The task — Report the number of lines in the data where the word "funciones" appears, and add no other text.

Supplied data —
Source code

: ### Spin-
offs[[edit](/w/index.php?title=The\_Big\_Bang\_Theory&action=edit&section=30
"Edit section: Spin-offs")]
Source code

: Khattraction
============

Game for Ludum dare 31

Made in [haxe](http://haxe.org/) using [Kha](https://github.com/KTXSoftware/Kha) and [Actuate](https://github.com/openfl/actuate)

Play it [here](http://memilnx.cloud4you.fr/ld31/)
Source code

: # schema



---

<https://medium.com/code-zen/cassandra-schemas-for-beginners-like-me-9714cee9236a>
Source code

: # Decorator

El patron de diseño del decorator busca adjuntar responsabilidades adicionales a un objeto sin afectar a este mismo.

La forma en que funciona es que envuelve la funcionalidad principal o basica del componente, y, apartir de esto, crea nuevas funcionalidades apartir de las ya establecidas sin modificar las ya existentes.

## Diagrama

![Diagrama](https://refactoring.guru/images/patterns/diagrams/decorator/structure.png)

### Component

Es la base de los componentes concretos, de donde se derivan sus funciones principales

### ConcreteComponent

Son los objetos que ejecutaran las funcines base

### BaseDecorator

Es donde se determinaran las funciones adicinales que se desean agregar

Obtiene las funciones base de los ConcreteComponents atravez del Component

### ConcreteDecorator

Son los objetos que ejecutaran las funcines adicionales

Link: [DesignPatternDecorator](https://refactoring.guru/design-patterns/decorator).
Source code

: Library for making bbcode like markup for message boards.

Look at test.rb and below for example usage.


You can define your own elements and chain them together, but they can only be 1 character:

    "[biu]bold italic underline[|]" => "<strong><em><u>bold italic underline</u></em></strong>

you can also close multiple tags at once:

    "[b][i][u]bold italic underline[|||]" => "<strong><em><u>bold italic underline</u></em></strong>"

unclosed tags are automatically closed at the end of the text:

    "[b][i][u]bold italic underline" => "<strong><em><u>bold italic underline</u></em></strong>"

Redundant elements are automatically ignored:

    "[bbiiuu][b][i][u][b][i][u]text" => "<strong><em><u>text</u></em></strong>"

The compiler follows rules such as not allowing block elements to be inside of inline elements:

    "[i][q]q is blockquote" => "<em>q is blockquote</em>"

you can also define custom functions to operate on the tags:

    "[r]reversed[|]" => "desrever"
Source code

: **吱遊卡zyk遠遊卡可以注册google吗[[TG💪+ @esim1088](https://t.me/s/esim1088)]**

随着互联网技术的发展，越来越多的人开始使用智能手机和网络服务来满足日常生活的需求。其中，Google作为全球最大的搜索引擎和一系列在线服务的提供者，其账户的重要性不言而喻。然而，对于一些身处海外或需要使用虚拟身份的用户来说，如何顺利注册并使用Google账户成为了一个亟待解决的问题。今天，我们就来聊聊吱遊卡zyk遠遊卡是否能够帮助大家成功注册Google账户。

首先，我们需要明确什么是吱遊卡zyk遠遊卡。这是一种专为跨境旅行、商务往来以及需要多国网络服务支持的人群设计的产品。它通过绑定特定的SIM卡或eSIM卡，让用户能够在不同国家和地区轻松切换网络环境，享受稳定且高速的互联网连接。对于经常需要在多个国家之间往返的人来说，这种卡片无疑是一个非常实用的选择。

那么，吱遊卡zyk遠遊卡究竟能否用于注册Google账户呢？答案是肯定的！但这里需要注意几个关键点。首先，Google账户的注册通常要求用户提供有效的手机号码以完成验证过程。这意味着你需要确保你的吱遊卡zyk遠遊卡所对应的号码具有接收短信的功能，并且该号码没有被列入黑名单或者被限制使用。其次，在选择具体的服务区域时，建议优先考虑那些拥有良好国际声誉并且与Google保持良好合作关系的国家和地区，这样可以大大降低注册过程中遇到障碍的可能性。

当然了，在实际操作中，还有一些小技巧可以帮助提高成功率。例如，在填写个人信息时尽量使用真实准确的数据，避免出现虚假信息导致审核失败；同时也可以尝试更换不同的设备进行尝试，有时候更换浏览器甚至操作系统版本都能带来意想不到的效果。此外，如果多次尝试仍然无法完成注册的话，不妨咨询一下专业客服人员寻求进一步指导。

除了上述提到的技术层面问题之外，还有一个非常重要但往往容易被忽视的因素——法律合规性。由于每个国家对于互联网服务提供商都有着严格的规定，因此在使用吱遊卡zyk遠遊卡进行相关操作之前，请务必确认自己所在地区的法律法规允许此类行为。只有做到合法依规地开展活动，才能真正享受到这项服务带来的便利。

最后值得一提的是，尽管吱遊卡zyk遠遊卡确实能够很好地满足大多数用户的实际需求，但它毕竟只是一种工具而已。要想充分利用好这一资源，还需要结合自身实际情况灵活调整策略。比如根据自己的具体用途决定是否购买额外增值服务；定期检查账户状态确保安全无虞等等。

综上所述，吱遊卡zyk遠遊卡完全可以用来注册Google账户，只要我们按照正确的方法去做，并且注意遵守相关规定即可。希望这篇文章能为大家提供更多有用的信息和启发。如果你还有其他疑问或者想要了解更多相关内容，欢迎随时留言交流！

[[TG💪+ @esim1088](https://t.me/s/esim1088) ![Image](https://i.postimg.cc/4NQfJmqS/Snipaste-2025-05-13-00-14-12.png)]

Final answer — 3